None of it mattered. If the press felt duty-bound to oppose Trump with all its might, even at the risk of confirming the charge not merely of a liberal bias but of consciously taking sides — it soon compounded matters by proving itself naive and out-of-touch to boot. Supposing that the dragon had been slain, precious few analysts or pollsters saw Trump's electoral tsunami coming.

What Trump uncannily understood so much better than political and media experts was precisely that all of America remains an empire, not a tribe. Deep and durable fault lines still fragment even its (still) majority white population.

Yes, there's been endless discussion for years of the "polarization" of politics in our time. But mainly what we've been talking about was a more inflamed debate between liberal and conservative elites in media, government and academic circles. These influential insiders may differ intensely on policy and compete bitterly for political clout. But they share a culture, with similar levels of education and affluence, comparable tastes and lifestyles.

Trump spoke to, and for, an altogether different American culture long locked outside the halls of influence — a white-working-stiff culture today's leadership class simply doesn't seem to know. It was hard for establishment insiders to conceive how so many Americans could support a candidate so outlandishly coarse and careless.

But it turns out that in that frustrated, alienated working-stiff culture, brash, ungraceful, tough-guy rhetoric; unapologetic suspicions of outsiders, and unrelenting hostility to the smug bigshots who run things can make a paladin look and sound like "one of us" — like somebody fearless enough to name their fears, even if he got called names for doing it. Like somebody just crazy enough to shake things up but good.
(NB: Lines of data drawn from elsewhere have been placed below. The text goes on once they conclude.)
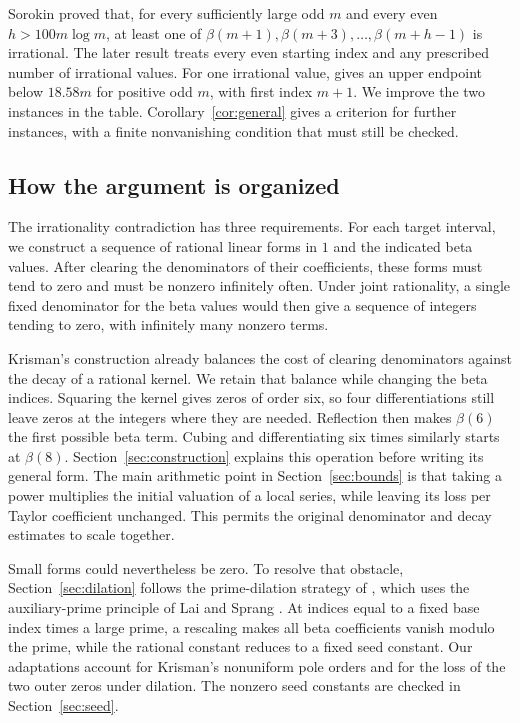 \documentclass[11pt]{article}
\begin{document}
Sorokin \cite[Theorem S]{sorokin} proved that, for every sufficiently
large odd $m$ and every even $h>100m\log m$, at least one of
$\beta(m+1),\beta(m+3),\ldots,\beta(m+h-1)$ is irrational.
The later result \cite[Theorem 1.2]{shifted} treats every even
starting index and any prescribed number of irrational values. For one
irrational value, \cite[Proposition B.1]{shifted} gives an upper endpoint below $18.58m$
for positive odd $m$, with first index $m+1$. We improve the two instances
in the table. Corollary~\ref{cor:general} gives a criterion for further
instances, with a finite nonvanishing condition that must still be checked.

\subsection*{How the argument is organized}
The irrationality contradiction has three requirements. For each target
interval, we construct a sequence of rational linear forms in $1$ and
the indicated beta values. After clearing the denominators of their
coefficients, these forms must tend to zero and must be nonzero infinitely
often. Under joint
rationality, a single fixed denominator for the beta values would then
give a sequence of integers tending to zero, with infinitely many nonzero
terms.

Krisman's construction already balances the cost of clearing denominators
against the decay of a rational kernel. We retain that balance while
changing the beta indices. Squaring the kernel gives zeros of order six,
so four differentiations still leave zeros at the integers where they are
needed. Reflection then makes $\beta(6)$ the first possible beta term.
Cubing and differentiating six times similarly starts at $\beta(8)$.
Section~\ref{sec:construction} explains this operation before writing its
general form. The main arithmetic point in Section~\ref{sec:bounds} is
that taking a power multiplies the initial valuation of a local series,
while leaving its loss per Taylor coefficient unchanged. This permits
the original denominator and decay estimates to scale together.

Small forms could nevertheless be zero. To resolve that obstacle,
Section~\ref{sec:dilation} follows the prime-dilation strategy of
\cite[Section 6]{shifted}, which uses the auxiliary-prime principle
of Lai and Sprang \cite[Lemma 2.3]{laisprang}. At indices equal to a fixed base
index times a large prime, a rescaling makes all beta coefficients
vanish modulo the prime, while the rational constant reduces to a fixed
seed constant. Our adaptations account for Krisman's nonuniform pole
orders and for the loss of the two outer zeros under dilation. The
nonzero seed constants are checked in Section~\ref{sec:seed}.
\end{document}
Seldom has a book proved more prescient than sociologist Charles Murray's "Coming Apart: The State of White America, 1960-2010," published four years ago. Murray showed with startling statistical clarity that non-college-educated white America ("Fishtown," he called it) shared a common culture a half-century ago with college-educated white America ("Belmont," in Murray's telling). But the two groups share a common culture no longer, he wrote.

Ironically, to greatly simplify Murray's story, residents of Fishtown still believe in old-fashioned values but increasingly lead troubled, disordered, threadbare lives. Belmonters prosper, leading comparatively old-fashioned lives while promoting avant-garde social ideas.

Trump emphasized the economic grievances of Fishtown, but he also spoke forcefully against abortion and against "political correctness" in all its forms. It is hard to doubt that the simmering frustration that boiled over last week was partly fueled by the cultural left's pushing its advantages too far too fast in recent years on such cultural issues as same-sex marriage and transgender bathroom rights, while tolerating little dissent even from those with religious objections to the new order.

At all events, it seems clear that groupthink in "Belmont" was strong enough to conceal from the elite what Trump plainly saw — how passionately Fishtowners disagreed with one feature or another of the current regime (and how many Fishtowners there still were).

Way back in 2012, in the wake of President Obama's re-election, much expert opinion agreed that the Republican Party needed a soul-searching reinvention. The GOP might never win a presidential election again, it was widely said, unless its tone and platform became more congenial and understanding toward minorities, particularly Latinos. Well.

This year, reminded that this American empire houses many lost tribes with legitimate gripes, maybe it's Democrats who need to get to know a sizable minority group they've been overlooking.